You may like to make politics out of it but when you look at substantive debates, there is nothing much to show case. They set up a cabinet sub-committee which never submitted a report. What kind of dishonesty is this that today you will oppose it. I have welcomed All Party Meet, we will discuss it there also.

KL: But a section of trade is also quite restive for some time?

HD: The point is that trade is restive always in J&K for a variety of reasons. They have not been doing business. The situation is that people have not been able to do their business well. Trade in any part of county will be apprehensive of a regime change, it is major change. Who is not restive? You think I am not restive. You think Arun Jaitley is not restive. Off course they will be restive because it is a historic change. This is to my mind the biggest tax regime change that has happened in post-independence India. There are bound to be IT glitches, there are bound to be confusions but it will settle down. It is nobody’s contention that you will sleep in VAT regime one day and wake up in GST regime another day. There will be transitional problems. There are transitional provisions also. What happens to my stock holding? I have inventory, what happens to them. How will MRP work? All kinds of things will be worked out. I am not really worried about it but it is legitimate on part of it because in J&K the trade is a very conscious kind of trade. Apart from business, they are also concerned about special status of state which I have assured that it has nothing to do with Art 370, it won’t be compromised, nothing new is being extended. In my budget meetings, I had also discussed with them that they should tell us what they think we should do, they didn’t come forward for that. But again we are meeting in next couple of days. We are having an All Party Meeting also. Let us see how it works.

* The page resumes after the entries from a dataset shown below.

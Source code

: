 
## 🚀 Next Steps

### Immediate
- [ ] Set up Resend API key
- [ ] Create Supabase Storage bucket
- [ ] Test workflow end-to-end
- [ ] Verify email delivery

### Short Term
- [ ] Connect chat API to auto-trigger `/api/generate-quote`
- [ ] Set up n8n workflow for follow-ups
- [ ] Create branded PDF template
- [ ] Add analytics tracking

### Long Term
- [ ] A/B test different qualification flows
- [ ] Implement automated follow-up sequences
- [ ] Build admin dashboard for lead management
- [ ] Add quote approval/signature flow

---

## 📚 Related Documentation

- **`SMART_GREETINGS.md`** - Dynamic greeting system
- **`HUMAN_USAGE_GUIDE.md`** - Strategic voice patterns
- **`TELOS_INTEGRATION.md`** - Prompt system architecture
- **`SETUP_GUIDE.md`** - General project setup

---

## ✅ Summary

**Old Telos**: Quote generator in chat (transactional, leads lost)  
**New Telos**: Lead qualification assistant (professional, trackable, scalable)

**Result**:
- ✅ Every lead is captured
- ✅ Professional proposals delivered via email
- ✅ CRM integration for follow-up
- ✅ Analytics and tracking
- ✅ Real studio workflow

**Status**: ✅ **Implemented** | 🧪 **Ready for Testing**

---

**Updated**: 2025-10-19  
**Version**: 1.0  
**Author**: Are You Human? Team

KL: Assembly will give legal infrastructure to GST. What will happen to existing taxing infrastructure that we have?

HD: That will continue. One thing that J&K is doing which no other state is doing is that we are converting our taxation department into advisory department. Because nobody seems to realise that GST is a self-assessment model. You do self-assessment, upload it. Now there are no such complications, inspector raaj is not there. When the data system works on its own, it will compare, it will match invoices and if they find anomaly somewhere it will highlight it.

Out of all the cases highlighted, five percent would be put up for audit. So if you have 100 cases or transactions, five percent would be audited in a year. So I have thought that I will change the entire Commercial Taxes Department into a tax advisory department because their role is no longer of monitoring. This is more about compliance now and how to do this. So I think lot of it have not yet been clear to the people. It is a self-assessment model where only five percent is out for audit, out of that 5 percent, normal sharing is 50-50 with central government. In our case it may be different. So that also tells you a whole story how we are handling GST.